Krentz described his country’s national standards strategy as “a living document.” Now in its second version, issued January 2005, the Canadian national standards strategy has a three- to four-year update cycle. It contains six goals, three international and three domestic:
• Influence the formation, evolution and operation of standardization bodies that are important to Canada;
• Improve access to existing and new markets for Canadian goods and services;
• Build competitive advantage through technology and information transfer and global market intelligence;
• Meet the needs of an evolving regulatory and policy environment;
• Represent fully the broadening range of standardization stakeholders; and
• Communicate effectively the role and benefits of standardization and conformity assessment practices.

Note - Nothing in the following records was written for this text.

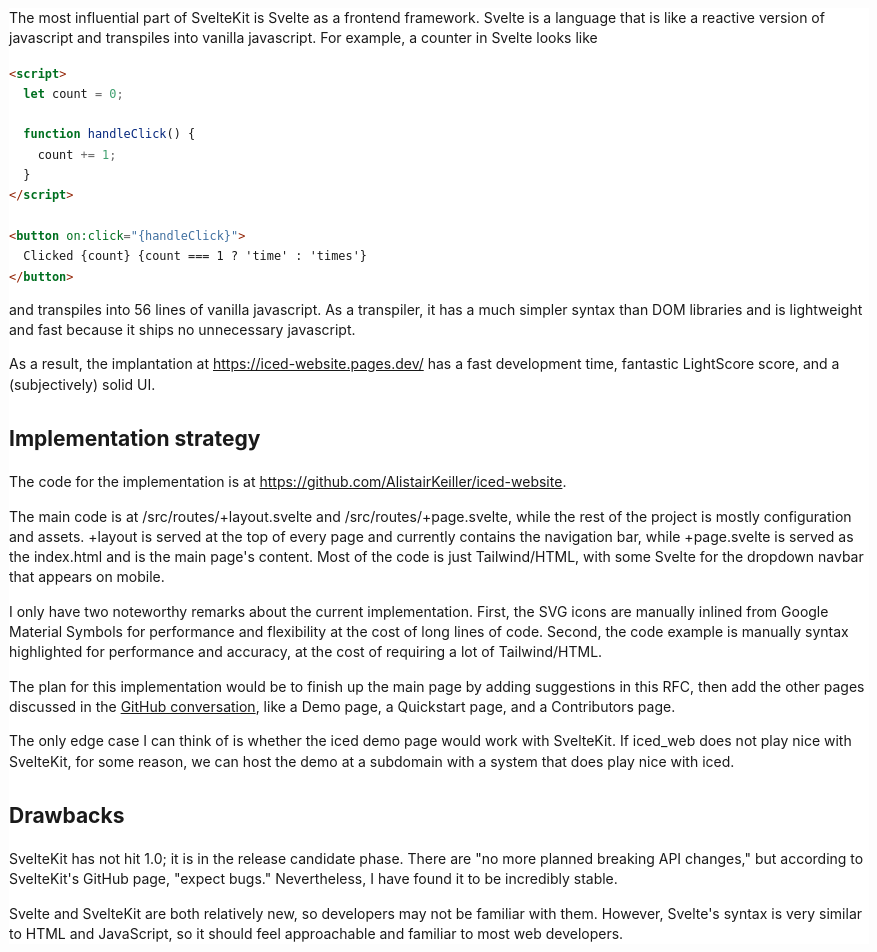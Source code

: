 The most influential part of SvelteKit is Svelte as a frontend framework. Svelte is a language that is like a reactive version of javascript and transpiles into vanilla javascript. For example, a counter in Svelte looks like

```html
<script>
  let count = 0;

  function handleClick() {
    count += 1;
  }
</script>

<button on:click="{handleClick}">
  Clicked {count} {count === 1 ? 'time' : 'times'}
</button>
```

and transpiles into 56 lines of vanilla javascript. As a transpiler, it has a much simpler syntax than DOM libraries and is lightweight and fast because it ships no unnecessary javascript.

As a result, the implantation at https://iced-website.pages.dev/ has a fast development time, fantastic LightScore score, and a (subjectively) solid UI.

## Implementation strategy

The code for the implementation is at https://github.com/AlistairKeiller/iced-website.

The main code is at /src/routes/+layout.svelte and /src/routes/+page.svelte, while the rest of the project is mostly configuration and assets. +layout is served at the top of every page and currently contains the navigation bar, while +page.svelte is served as the index.html and is the main page's content. Most of the code is just Tailwind/HTML, with some Svelte for the dropdown navbar that appears on mobile.

I only have two noteworthy remarks about the current implementation. First, the SVG icons are manually inlined from Google Material Symbols for performance and flexibility at the cost of long lines of code. Second, the code example is manually syntax highlighted for performance and accuracy, at the cost of requiring a lot of Tailwind/HTML.

The plan for this implementation would be to finish up the main page by adding suggestions in this RFC, then add the other pages discussed in the [GitHub conversation](https://github.com/iced-rs/iced-rs.github.io/issues/3), like a Demo page, a Quickstart page, and a Contributors page.

The only edge case I can think of is whether the iced demo page would work with SvelteKit. If iced_web does not play nice with SvelteKit, for some reason, we can host the demo at a subdomain with a system that does play nice with iced.

## Drawbacks

SvelteKit has not hit 1.0; it is in the release candidate phase. There are "no more planned breaking API changes," but according to SvelteKit's GitHub page, "expect bugs." Nevertheless, I have found it to be incredibly stable.

Svelte and SvelteKit are both relatively new, so developers may not be familiar with them. However, Svelte's syntax is very similar to HTML and JavaScript, so it should feel approachable and familiar to most web developers.
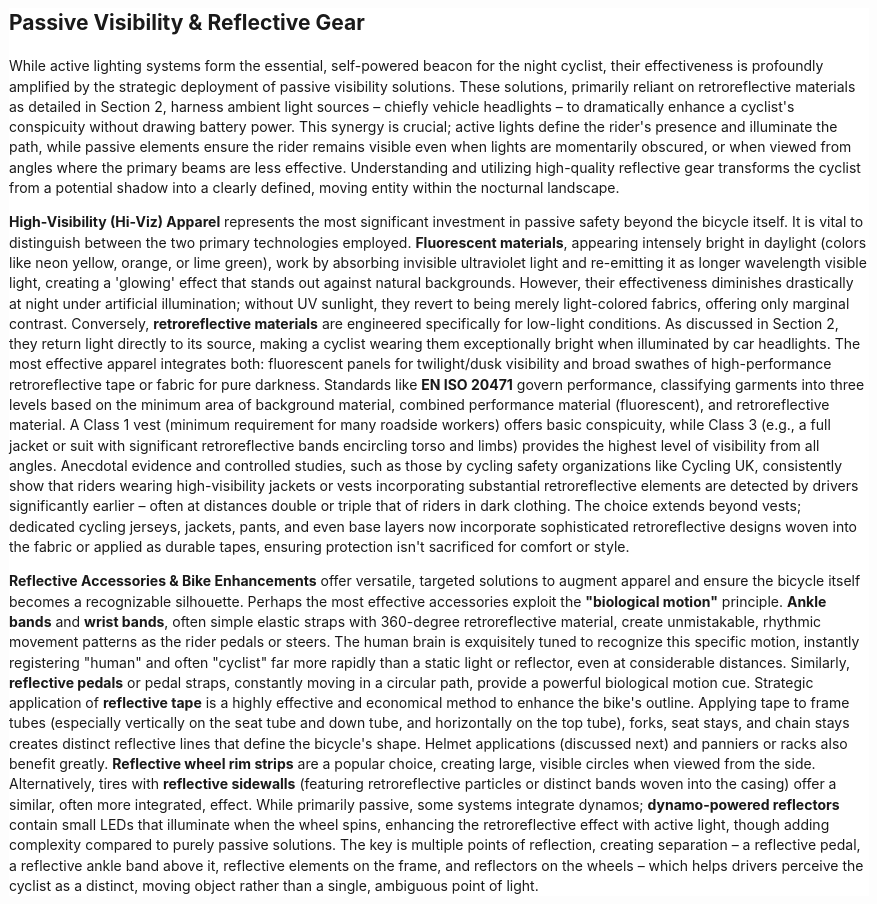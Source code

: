 ## Passive Visibility & Reflective Gear

While active lighting systems form the essential, self-powered beacon for the night cyclist, their effectiveness is profoundly amplified by the strategic deployment of passive visibility solutions. These solutions, primarily reliant on retroreflective materials as detailed in Section 2, harness ambient light sources – chiefly vehicle headlights – to dramatically enhance a cyclist's conspicuity without drawing battery power. This synergy is crucial; active lights define the rider's presence and illuminate the path, while passive elements ensure the rider remains visible even when lights are momentarily obscured, or when viewed from angles where the primary beams are less effective. Understanding and utilizing high-quality reflective gear transforms the cyclist from a potential shadow into a clearly defined, moving entity within the nocturnal landscape.

**High-Visibility (Hi-Viz) Apparel** represents the most significant investment in passive safety beyond the bicycle itself. It is vital to distinguish between the two primary technologies employed. **Fluorescent materials**, appearing intensely bright in daylight (colors like neon yellow, orange, or lime green), work by absorbing invisible ultraviolet light and re-emitting it as longer wavelength visible light, creating a 'glowing' effect that stands out against natural backgrounds. However, their effectiveness diminishes drastically at night under artificial illumination; without UV sunlight, they revert to being merely light-colored fabrics, offering only marginal contrast. Conversely, **retroreflective materials** are engineered specifically for low-light conditions. As discussed in Section 2, they return light directly to its source, making a cyclist wearing them exceptionally bright when illuminated by car headlights. The most effective apparel integrates both: fluorescent panels for twilight/dusk visibility and broad swathes of high-performance retroreflective tape or fabric for pure darkness. Standards like **EN ISO 20471** govern performance, classifying garments into three levels based on the minimum area of background material, combined performance material (fluorescent), and retroreflective material. A Class 1 vest (minimum requirement for many roadside workers) offers basic conspicuity, while Class 3 (e.g., a full jacket or suit with significant retroreflective bands encircling torso and limbs) provides the highest level of visibility from all angles. Anecdotal evidence and controlled studies, such as those by cycling safety organizations like Cycling UK, consistently show that riders wearing high-visibility jackets or vests incorporating substantial retroreflective elements are detected by drivers significantly earlier – often at distances double or triple that of riders in dark clothing. The choice extends beyond vests; dedicated cycling jerseys, jackets, pants, and even base layers now incorporate sophisticated retroreflective designs woven into the fabric or applied as durable tapes, ensuring protection isn't sacrificed for comfort or style.

**Reflective Accessories & Bike Enhancements** offer versatile, targeted solutions to augment apparel and ensure the bicycle itself becomes a recognizable silhouette. Perhaps the most effective accessories exploit the **"biological motion"** principle. **Ankle bands** and **wrist bands**, often simple elastic straps with 360-degree retroreflective material, create unmistakable, rhythmic movement patterns as the rider pedals or steers. The human brain is exquisitely tuned to recognize this specific motion, instantly registering "human" and often "cyclist" far more rapidly than a static light or reflector, even at considerable distances. Similarly, **reflective pedals** or pedal straps, constantly moving in a circular path, provide a powerful biological motion cue. Strategic application of **reflective tape** is a highly effective and economical method to enhance the bike's outline. Applying tape to frame tubes (especially vertically on the seat tube and down tube, and horizontally on the top tube), forks, seat stays, and chain stays creates distinct reflective lines that define the bicycle's shape. Helmet applications (discussed next) and panniers or racks also benefit greatly. **Reflective wheel rim strips** are a popular choice, creating large, visible circles when viewed from the side. Alternatively, tires with **reflective sidewalls** (featuring retroreflective particles or distinct bands woven into the casing) offer a similar, often more integrated, effect. While primarily passive, some systems integrate dynamos; **dynamo-powered reflectors** contain small LEDs that illuminate when the wheel spins, enhancing the retroreflective effect with active light, though adding complexity compared to purely passive solutions. The key is multiple points of reflection, creating separation – a reflective pedal, a reflective ankle band above it, reflective elements on the frame, and reflectors on the wheels – which helps drivers perceive the cyclist as a distinct, moving object rather than a single, ambiguous point of light.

Krentz concluded by relaying that an implementation plan for the Canadian national standards strategy has been developed. Canada will also measure its progress in meeting the stated goals and objectives. “The world changes, so we will be looking at adapting and revising the nation’s standardization strategy,” Krentz explained.
Comprising 29 countries, the European Union is now the world’s single largest market, surpassing China and the United States in gross domestic product. Speaking at the Toronto workshop on the subject of the EU standards strategy was Lars Flink, chief executive officer of the Swedish Standards Institute, technical vice president of the European Committee for Standardization (CEN), and a member of the ASTM board of directors.
Flink reported that, until the mid 1980s, CEN had fewer than 30 standards. Spurred by the New Approach, however, the total number of European standards between 1985 and 2005 has risen to 10,000, with an average of about 1,200 new standards per year. Supported mainly by industry, some 70,000 technical experts are part of CEN.
CEN is now in the process of reviewing its standards strategy, which was originally drafted in 1998. A completed update is anticipated in 2006.
Speed and efficiency lead the list of CEN’s strategic goals over the next five years, Flink reported. CEN hopes to reduce its standards development timetable to three years or less for new standards, a framework it believes is more acceptable to industry. Political, economic, social, technological, legal and international factors are taken into account in the CEN standards strategy.
In his presentation, Flink also covered CEN/ISO (International Organization for Standardization) relations, the Vienna Agreement, and the concept, developed in 2004, of CEN Partner Standardization Bodies. He noted that Romania and Bulgaria are to become new CEN members in 2007. Reference was also made to the Lisbon Agreement, whereby the EU heads of state agreed to make the Union the most competitive and dynamic knowledge-driven economy by 2010.